_WORK TO COMPLETE_:
As soon as the line containing "ADT; abstract data" appears, copy it and every following line word for word until the records end.

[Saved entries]
>>>>

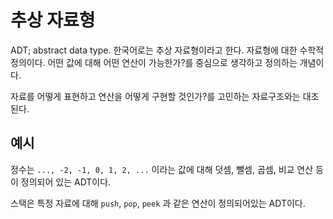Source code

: # 추상 자료형

ADT; abstract data type. 한국어로는 추상 자료형이라고 한다. 자료형에 대한
수학적 정의이다. 어떤 값에 대해 어떤 연산이 가능한가?를 중심으로 생각하고
정의하는 개념이다.

자료를 어떻게 표현하고 연산을 어떻게 구현할 것인가?를 고민하는 자료구조와는 대조된다.

## 예시

정수는 `..., -2, -1, 0, 1, 2, ...` 이라는 값에 대해 덧셈, 뺄셈, 곱셈, 비교 연산
등이 정의되어 있는 ADT이다.

스택은 특정 자료에 대해 `push`, `pop`, `peek` 과 같은 연산이 정의되어있는 ADT이다.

<<<<

_WRITTEN SOLUTION_:
ADT; abstract data type. 한국어로는 추상 자료형이라고 한다. 자료형에 대한
수학적 정의이다. 어떤 값에 대해 어떤 연산이 가능한가?를 중심으로 생각하고
정의하는 개념이다.

자료를 어떻게 표현하고 연산을 어떻게 구현할 것인가?를 고민하는 자료구조와는 대조된다.

## 예시

정수는 `..., -2, -1, 0, 1, 2, ...` 이라는 값에 대해 덧셈, 뺄셈, 곱셈, 비교 연산
등이 정의되어 있는 ADT이다.

스택은 특정 자료에 대해 `push`, `pop`, `peek` 과 같은 연산이 정의되어있는 ADT이다.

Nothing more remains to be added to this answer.